▶ _Aim of the exercise_
Go through each line of the entries below and tally those containing the string "documentclass"; give only the total.
%%
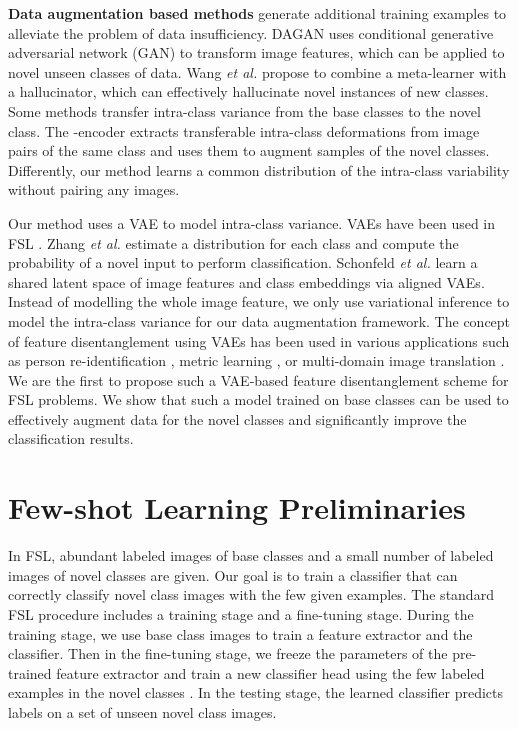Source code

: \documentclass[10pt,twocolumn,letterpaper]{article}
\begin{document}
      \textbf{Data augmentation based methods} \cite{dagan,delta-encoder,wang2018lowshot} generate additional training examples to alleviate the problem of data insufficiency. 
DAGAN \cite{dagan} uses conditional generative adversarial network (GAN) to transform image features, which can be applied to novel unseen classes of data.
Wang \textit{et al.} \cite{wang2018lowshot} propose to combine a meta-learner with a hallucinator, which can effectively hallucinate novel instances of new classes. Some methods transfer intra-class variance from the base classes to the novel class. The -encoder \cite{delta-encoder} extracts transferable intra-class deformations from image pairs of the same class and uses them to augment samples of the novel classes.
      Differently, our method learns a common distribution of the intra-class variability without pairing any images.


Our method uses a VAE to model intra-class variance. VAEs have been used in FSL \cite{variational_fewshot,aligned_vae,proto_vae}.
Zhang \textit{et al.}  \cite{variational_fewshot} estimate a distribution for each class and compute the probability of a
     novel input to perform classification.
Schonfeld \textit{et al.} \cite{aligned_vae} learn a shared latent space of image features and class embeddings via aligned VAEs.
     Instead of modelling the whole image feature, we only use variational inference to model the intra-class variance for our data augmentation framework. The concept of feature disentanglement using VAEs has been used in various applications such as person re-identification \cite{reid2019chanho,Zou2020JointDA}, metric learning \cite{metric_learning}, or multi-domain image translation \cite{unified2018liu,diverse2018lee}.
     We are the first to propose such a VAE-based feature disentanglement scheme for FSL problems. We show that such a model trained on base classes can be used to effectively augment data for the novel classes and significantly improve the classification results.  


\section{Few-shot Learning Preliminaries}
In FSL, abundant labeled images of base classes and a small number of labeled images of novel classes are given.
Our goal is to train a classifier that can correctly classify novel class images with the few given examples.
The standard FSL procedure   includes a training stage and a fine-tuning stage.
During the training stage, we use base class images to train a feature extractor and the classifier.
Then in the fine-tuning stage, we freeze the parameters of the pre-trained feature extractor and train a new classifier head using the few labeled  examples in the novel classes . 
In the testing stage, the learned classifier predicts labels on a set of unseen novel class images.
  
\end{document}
%%
%%
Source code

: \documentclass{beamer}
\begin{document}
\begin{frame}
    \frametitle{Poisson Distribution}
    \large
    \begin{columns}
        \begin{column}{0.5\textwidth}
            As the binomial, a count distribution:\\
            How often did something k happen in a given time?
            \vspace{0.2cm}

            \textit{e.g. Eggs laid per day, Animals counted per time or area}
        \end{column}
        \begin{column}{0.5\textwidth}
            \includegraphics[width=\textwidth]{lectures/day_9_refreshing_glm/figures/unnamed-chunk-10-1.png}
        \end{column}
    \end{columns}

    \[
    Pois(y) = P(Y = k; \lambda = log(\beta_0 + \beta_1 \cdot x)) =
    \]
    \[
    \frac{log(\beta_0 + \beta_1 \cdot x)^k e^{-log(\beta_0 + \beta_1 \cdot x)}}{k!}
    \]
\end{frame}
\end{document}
%%
▶ _Finished task_
2